Task brief ::
Which of the lines in the data mention the string "invariant"? List them all.

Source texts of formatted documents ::

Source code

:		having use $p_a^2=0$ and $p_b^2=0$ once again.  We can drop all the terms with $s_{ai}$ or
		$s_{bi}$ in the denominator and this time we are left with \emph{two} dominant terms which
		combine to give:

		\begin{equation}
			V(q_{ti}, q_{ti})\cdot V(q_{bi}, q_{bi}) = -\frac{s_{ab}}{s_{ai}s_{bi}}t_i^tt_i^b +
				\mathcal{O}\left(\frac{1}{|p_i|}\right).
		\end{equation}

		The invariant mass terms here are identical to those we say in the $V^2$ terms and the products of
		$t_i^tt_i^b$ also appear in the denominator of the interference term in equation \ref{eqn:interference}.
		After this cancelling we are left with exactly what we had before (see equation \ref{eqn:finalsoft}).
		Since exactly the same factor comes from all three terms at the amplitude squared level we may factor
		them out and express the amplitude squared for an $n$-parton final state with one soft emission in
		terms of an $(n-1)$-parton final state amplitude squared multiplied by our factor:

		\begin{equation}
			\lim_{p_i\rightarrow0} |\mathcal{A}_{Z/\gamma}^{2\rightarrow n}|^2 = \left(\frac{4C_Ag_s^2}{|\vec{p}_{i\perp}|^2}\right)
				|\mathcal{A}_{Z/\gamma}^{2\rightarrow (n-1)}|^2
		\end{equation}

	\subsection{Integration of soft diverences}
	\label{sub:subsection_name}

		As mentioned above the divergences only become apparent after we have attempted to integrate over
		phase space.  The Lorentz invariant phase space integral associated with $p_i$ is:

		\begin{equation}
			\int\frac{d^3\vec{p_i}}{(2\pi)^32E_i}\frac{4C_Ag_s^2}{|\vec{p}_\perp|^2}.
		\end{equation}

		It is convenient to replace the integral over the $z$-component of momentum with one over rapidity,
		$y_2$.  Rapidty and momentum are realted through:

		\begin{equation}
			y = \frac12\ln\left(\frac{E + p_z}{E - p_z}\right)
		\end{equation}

* * *

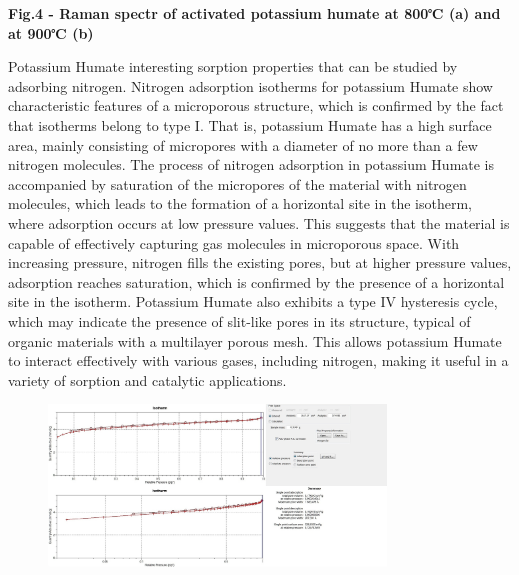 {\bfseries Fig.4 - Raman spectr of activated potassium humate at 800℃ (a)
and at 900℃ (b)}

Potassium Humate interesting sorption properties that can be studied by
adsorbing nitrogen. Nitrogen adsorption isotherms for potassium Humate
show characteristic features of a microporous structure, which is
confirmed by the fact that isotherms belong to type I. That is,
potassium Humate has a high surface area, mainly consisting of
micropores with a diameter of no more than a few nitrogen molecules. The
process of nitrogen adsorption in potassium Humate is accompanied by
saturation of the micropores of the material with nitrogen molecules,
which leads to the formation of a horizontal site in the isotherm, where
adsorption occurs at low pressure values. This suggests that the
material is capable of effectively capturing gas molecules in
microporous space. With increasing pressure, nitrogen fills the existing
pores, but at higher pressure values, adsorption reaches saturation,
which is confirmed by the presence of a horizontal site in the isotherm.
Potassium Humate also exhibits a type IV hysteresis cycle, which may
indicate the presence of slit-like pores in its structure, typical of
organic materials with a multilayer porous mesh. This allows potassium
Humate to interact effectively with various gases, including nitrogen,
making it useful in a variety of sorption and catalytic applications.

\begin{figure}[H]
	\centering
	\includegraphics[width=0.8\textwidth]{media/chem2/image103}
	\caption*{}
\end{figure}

Expected answer ::
		The invariant mass terms here are identical to those we say in the $V^2$ terms and the products of
		phase space.  The Lorentz invariant phase space integral associated with $p_i$ is:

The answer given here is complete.